START Dataset excerpts
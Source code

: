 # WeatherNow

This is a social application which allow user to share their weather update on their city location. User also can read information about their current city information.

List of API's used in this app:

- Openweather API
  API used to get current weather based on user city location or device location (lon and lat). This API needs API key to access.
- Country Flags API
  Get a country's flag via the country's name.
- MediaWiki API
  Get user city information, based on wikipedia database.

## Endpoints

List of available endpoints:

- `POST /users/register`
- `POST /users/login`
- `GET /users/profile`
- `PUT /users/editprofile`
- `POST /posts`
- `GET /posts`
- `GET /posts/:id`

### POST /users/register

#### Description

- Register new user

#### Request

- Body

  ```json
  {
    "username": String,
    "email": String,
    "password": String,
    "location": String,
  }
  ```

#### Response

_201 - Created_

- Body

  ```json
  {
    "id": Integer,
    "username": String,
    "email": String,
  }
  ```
END Dataset excerpts
START Dataset excerpts
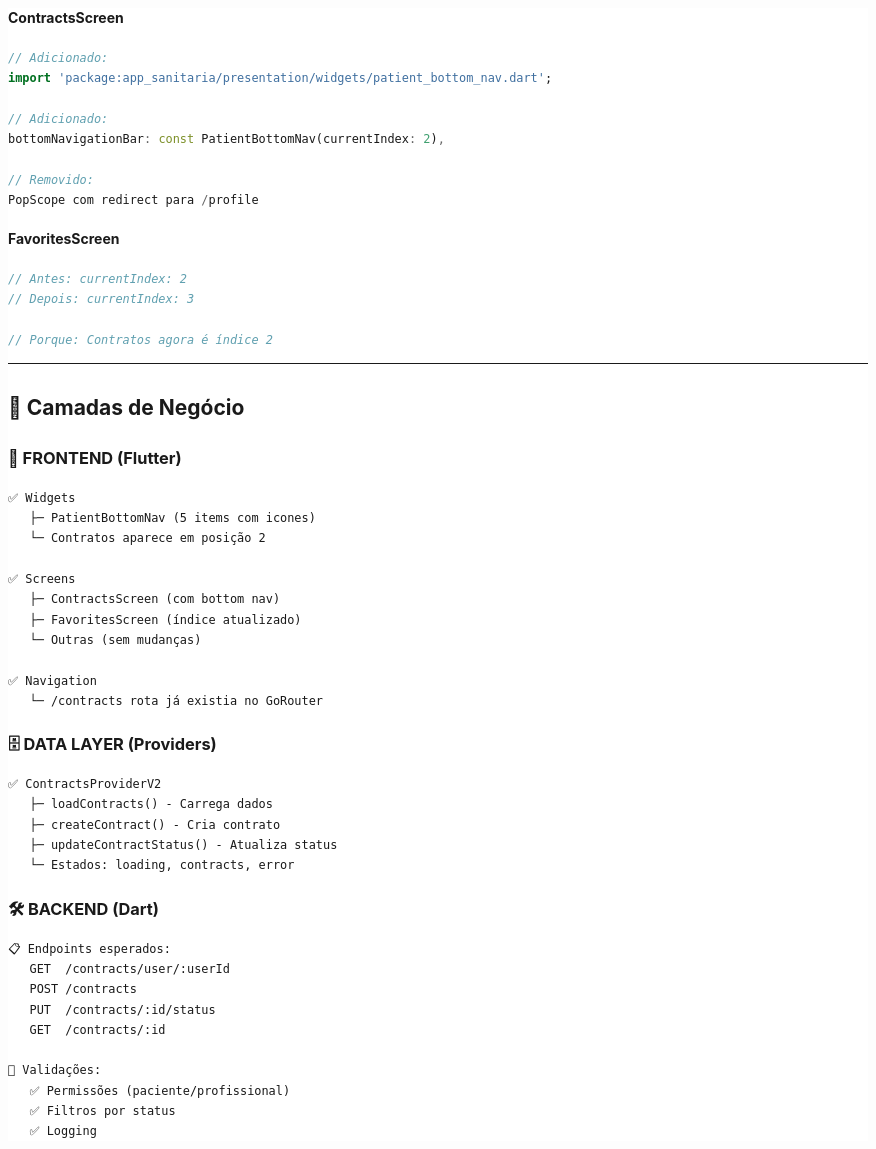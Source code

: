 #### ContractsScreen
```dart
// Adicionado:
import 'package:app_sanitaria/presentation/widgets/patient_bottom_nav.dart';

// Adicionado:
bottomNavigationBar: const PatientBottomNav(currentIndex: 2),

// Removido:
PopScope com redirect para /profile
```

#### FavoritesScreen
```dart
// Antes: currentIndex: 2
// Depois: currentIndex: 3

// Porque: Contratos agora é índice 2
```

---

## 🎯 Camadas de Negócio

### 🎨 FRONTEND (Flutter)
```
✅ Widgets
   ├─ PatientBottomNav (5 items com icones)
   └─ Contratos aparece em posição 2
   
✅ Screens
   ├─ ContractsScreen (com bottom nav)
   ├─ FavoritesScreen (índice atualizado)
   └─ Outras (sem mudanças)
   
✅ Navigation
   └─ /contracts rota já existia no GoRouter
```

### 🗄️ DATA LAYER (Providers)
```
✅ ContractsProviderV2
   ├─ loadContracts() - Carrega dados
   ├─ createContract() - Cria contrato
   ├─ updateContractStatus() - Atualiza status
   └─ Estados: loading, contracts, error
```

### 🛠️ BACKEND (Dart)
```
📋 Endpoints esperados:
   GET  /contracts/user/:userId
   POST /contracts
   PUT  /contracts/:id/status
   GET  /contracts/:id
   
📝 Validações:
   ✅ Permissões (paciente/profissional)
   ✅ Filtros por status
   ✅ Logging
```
END Dataset excerpts
START Dataset excerpts
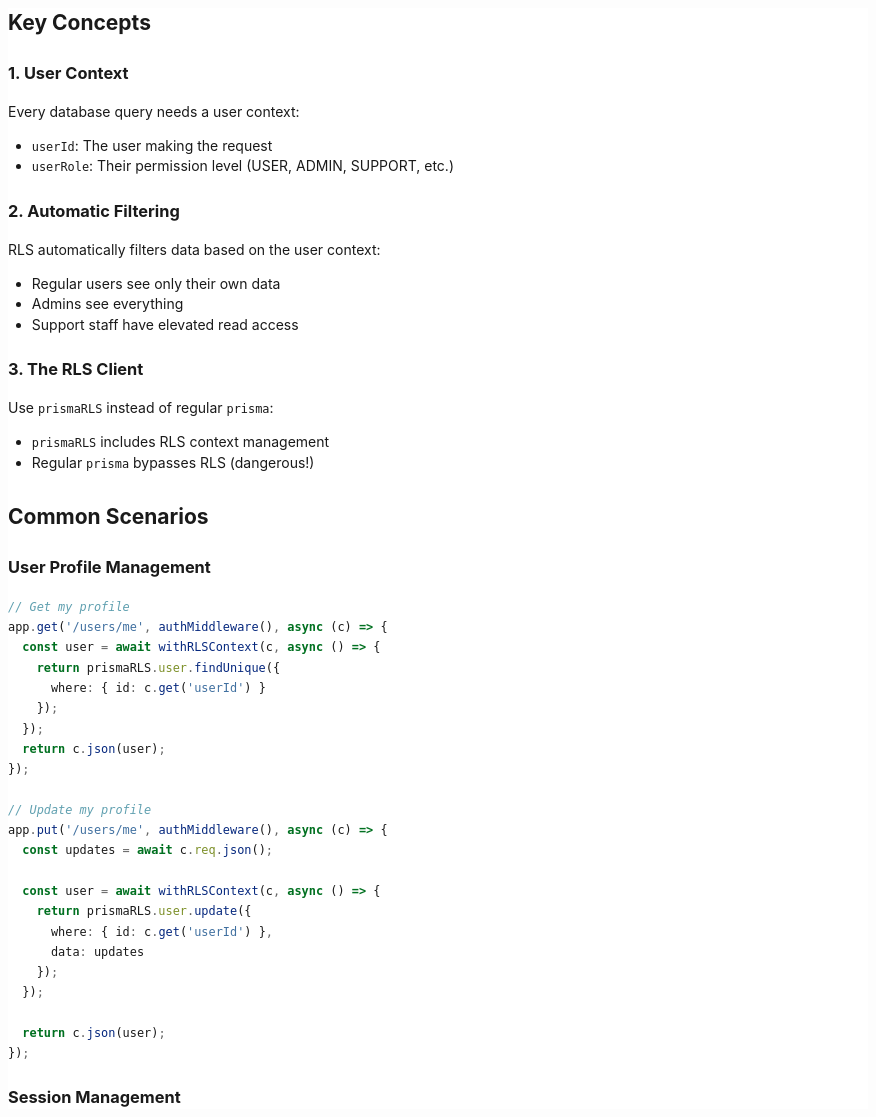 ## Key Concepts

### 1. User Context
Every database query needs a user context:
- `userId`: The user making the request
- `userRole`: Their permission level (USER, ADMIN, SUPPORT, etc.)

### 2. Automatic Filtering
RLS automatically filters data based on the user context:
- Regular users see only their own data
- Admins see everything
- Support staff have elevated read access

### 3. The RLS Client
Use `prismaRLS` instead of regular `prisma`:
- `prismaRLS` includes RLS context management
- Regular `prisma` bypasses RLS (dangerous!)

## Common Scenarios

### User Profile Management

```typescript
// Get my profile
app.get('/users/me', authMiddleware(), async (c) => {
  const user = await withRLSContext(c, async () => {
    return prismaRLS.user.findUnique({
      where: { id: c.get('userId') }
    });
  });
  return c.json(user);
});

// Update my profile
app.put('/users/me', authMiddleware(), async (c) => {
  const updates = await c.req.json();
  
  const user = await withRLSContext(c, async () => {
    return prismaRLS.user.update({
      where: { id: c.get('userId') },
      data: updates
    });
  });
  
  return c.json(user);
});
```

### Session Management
END Dataset excerpts
**What you should do:** Look over the records above and copy each line that includes the string "information".

**Solution:**
This is a social application which allow user to share their weather update on their city location. User also can read information about their current city information.
  Get user city information, based on wikipedia database.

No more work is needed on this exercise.